Yep, sometimes I heard 4 or 5 stations in addition to the Colorado
continuous SSTV downlink! And LEILA stepping on everything it could find
(except the SSTV downlink :-(
> I don't know how long it would have lasted. One
> interesting fact was that the AO-13 70 cm downlink worked much better in Los
> Angeles than the 2 meter downlink. Ambient noise was about 15 dB lower.
AO-40 had downlinks strong enough to actually use. AO-13 was definitely
for weak-signal operation and needed serious antennas. Karl's analog
HELAPS was realy pushing the envelope to get near 100 kHz bandwidth.

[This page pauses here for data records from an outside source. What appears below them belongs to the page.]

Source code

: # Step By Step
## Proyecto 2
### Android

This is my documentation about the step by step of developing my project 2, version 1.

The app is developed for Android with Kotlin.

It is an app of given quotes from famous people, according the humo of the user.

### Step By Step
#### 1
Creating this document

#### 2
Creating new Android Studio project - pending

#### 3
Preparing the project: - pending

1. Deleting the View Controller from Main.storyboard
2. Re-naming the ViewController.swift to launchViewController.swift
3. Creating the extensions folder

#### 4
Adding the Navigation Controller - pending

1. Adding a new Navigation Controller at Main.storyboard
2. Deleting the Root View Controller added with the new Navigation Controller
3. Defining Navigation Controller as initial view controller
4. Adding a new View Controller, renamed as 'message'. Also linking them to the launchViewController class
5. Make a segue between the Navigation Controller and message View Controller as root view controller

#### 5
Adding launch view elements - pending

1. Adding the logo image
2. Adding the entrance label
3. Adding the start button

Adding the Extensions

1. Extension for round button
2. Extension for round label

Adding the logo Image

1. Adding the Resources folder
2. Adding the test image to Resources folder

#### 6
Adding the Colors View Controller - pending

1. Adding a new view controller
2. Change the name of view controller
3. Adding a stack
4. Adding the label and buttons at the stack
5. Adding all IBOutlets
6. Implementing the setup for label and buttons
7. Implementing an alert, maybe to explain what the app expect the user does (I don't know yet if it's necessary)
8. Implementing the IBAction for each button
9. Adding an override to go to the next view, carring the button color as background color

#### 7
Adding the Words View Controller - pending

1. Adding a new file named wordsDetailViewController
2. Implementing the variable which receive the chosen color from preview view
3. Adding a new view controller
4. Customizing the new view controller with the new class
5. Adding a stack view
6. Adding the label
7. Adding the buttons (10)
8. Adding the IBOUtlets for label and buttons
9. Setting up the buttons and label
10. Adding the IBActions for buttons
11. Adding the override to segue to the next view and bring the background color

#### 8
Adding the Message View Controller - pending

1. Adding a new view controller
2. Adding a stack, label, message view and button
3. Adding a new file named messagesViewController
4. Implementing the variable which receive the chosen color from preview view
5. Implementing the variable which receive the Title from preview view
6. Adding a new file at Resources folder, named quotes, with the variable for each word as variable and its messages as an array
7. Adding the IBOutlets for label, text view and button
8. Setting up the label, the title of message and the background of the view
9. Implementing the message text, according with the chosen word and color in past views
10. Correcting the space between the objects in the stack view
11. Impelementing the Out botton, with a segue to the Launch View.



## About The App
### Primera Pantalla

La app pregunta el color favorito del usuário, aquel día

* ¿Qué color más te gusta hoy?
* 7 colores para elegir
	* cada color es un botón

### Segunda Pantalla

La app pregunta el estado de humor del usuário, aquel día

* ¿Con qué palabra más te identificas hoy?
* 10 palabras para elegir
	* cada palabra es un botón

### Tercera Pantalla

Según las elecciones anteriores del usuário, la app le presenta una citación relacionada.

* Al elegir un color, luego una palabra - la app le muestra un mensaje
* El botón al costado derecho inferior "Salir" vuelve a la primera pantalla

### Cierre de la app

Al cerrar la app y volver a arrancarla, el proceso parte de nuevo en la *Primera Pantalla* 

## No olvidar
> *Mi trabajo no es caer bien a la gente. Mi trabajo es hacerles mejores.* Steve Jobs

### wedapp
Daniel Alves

An
SDX could do it easier - but we really need to prove the SDX can
tolerate the radiation and recover from a hit. A reliable narrowband
transponder is to be preferred over an unreliable wideband transponder
:-) The original Eagle proposal, if memory serves me correctly 9it
often does not) was to have a linear transponder and the SDX was goign
to be an experiment on the 2 meter downlink, 50kHz wide or so, with a
bypass at the IF so if it became unreliable we could still get
engineering beacon data on that downlink. A coded S-band downlink is
probably even better, though, based on AO-40 experience.